Depending on which side of the globe you're on for today's presentation, I'm joined by Wayne Bramwell, CEO of Westgold Resources, to Discuss Recent News and Update the Market on all things Westgold. Wayne, how are you this morning?

Wayne Bramwell
Managing Director and CEO, Westgold Resources Ltd

Fantastic, Romeo. Thanks for the opportunity.

Romeo Maione
Moderator and Company Representative, Westgold Resources Ltd

Awesome. For the folks in the room, here's how today is going to work. I've got a number of questions for Wayne just to discuss recent news. Today is an interactive event, so please do feel free to ask questions for Wayne during today's chat. There's a chat button on the bottom right-hand of your screen. You can click it at any time and enter your questions. If for whatever reason we don't get to your question today, we run out of time, it's only a half-hour slot for today's discussion, or for any other reason it's off-topic, I'll make sure the Westgold team gets your question and can get back to you. They'll also have your email and phone number, so they'll be able to get back to you at their leisure. The only other thing I'll say is today's event is being recorded.

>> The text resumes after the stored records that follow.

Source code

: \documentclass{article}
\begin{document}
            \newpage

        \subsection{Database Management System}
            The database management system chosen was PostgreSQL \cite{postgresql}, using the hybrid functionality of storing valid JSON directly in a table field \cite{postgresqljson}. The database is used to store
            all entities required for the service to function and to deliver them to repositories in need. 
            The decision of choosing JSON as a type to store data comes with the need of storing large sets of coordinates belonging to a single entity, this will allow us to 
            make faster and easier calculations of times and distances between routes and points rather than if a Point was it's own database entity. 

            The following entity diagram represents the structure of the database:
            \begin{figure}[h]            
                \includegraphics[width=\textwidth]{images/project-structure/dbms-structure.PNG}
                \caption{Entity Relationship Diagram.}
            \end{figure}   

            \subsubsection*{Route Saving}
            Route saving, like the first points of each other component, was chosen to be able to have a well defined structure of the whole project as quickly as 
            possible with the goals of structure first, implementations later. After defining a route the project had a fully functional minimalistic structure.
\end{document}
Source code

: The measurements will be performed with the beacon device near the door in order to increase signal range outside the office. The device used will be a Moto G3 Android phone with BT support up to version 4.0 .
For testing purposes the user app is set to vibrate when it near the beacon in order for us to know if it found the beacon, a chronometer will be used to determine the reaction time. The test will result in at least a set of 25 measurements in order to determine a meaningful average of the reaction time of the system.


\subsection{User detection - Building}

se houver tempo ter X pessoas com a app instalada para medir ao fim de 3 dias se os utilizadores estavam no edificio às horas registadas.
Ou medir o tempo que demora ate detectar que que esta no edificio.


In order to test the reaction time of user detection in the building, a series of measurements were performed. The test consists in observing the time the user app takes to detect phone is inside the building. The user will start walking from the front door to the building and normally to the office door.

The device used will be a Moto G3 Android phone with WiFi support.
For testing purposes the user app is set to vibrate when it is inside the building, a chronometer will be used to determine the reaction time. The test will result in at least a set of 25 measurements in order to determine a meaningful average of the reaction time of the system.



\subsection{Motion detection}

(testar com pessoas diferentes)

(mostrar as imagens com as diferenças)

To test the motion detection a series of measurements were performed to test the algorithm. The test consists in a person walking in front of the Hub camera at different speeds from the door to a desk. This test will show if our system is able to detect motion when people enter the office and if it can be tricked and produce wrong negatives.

We'll be available probably before tomorrow morning, Perth time, and probably by midday Eastern time. It'll pop right in your inbox. It'll also be available on 6's YouTube channel and right at this link that you're currently watching it on. Let's jump right into the protein, Wayne, if you don't mind. I know there's been a lot of positive news flow lately with the record Q4 results and the fiscal year 2026 guidance. I'd love if you could just quickly walk us through all the key developments since that Q3 fiscal year 2025 quarterly results and what should investors be looking for?

Wayne Bramwell
Managing Director and CEO, Westgold Resources Ltd

Look, there's a lot to like about how Westgold Resources is tracking at the moment, Romeo. I mean, our June quarter results showed, gave people a glimpse of the momentum the business has got and its trajectory. In that quarter, we had a record production of 88,000 oz, which shows people what this business can do when our mines start to deliver. Now, for a full year, ending June 30, the business delivered 326,000 oz, again, over 112,000 oz higher than the previous year. We're very much now, after 12 months of integrating the ex-Karora Southern Goldfields assets, starting to feel like the business is at an inflection point. There's a lot to like. That plus what we're doing with the drill bit. I mean, we released the main resource for the Fletcher zone at Beta Hunt, which literally, you know, it was double our expectation.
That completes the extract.